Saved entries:
════════════════

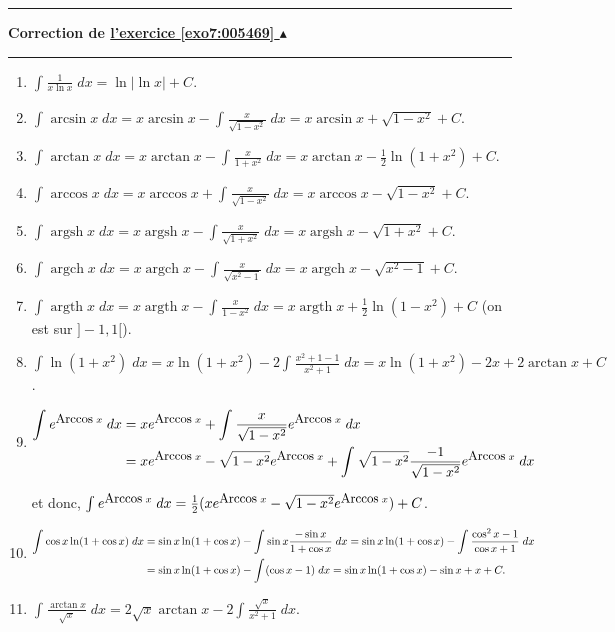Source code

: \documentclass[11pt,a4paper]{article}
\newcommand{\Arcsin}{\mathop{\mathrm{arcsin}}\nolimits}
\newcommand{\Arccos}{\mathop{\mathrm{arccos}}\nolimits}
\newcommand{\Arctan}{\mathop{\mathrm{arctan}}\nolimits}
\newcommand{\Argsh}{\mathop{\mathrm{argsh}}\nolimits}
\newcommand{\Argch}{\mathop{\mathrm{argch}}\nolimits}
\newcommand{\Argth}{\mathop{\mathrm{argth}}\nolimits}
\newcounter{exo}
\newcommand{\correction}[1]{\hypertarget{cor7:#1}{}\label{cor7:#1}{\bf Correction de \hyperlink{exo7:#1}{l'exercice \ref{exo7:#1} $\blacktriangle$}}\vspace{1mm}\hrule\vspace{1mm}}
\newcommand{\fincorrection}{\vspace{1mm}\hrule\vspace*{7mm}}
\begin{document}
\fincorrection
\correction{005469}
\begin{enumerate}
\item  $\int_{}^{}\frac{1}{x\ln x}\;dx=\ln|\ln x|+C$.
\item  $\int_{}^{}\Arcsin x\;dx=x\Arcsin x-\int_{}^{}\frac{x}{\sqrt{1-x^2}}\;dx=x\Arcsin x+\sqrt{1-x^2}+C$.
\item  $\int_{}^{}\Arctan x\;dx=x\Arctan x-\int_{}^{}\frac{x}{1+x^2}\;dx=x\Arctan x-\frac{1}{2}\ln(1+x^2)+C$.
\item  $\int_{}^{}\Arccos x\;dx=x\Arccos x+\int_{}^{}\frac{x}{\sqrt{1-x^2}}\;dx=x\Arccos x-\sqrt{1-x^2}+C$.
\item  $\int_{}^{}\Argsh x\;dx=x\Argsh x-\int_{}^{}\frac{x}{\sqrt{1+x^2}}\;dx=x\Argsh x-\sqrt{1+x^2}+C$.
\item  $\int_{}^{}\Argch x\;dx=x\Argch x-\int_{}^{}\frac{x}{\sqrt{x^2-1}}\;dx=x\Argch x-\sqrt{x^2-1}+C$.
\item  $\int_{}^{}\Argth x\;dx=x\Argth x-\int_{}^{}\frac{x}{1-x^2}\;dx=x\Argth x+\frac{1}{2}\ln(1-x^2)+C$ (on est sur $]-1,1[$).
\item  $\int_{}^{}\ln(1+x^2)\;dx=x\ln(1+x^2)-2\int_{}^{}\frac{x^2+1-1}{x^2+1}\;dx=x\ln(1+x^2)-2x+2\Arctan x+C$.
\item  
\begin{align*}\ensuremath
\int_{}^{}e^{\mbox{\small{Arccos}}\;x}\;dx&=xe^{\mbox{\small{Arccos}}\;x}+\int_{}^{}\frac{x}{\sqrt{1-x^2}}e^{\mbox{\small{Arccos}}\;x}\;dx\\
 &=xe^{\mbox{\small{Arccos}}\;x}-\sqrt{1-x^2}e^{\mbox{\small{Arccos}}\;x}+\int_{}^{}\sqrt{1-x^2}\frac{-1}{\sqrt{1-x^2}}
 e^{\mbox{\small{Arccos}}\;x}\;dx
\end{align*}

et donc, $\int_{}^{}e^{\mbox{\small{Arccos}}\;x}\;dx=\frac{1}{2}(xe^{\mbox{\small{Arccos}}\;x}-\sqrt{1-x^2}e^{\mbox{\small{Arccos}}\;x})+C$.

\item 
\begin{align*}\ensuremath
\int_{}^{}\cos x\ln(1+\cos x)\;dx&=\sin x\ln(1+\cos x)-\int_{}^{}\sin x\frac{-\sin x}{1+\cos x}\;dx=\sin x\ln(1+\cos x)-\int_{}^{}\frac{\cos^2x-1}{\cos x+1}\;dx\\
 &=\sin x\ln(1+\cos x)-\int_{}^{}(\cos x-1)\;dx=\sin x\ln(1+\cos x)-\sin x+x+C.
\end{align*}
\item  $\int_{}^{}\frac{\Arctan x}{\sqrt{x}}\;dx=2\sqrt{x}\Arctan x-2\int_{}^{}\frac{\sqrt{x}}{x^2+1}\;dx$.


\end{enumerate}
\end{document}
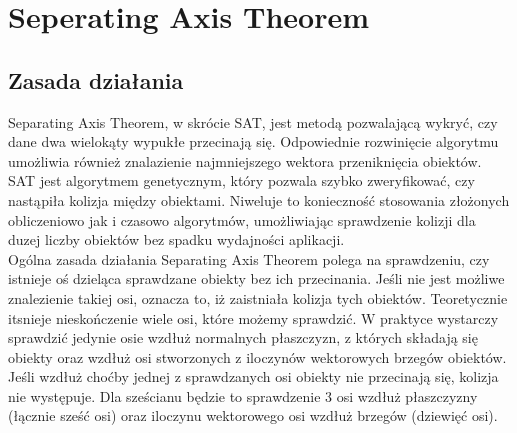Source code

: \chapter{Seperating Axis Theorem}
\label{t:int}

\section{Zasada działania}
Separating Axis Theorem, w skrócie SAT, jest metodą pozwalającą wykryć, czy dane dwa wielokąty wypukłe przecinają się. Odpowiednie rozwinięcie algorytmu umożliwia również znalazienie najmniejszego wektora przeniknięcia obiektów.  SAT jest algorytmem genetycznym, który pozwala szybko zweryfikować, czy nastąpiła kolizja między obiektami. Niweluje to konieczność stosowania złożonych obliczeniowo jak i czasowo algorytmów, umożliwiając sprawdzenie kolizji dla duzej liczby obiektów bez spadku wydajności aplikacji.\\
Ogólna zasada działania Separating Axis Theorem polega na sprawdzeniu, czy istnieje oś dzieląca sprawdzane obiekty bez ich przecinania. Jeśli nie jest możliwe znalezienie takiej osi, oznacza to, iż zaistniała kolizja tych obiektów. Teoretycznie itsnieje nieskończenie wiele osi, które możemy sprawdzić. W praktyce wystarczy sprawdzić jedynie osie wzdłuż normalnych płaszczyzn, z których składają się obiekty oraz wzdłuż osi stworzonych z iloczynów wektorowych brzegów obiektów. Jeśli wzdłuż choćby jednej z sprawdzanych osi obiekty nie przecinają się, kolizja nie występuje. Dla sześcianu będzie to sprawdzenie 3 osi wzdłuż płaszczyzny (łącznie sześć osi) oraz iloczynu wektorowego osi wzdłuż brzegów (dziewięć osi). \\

════════════════

Filter the entries down to the lines with the word "fincorrection" in them.

[Solution to the problem]
\newcommand{\fincorrection}{\vspace{1mm}\hrule\vspace*{7mm}}
\fincorrection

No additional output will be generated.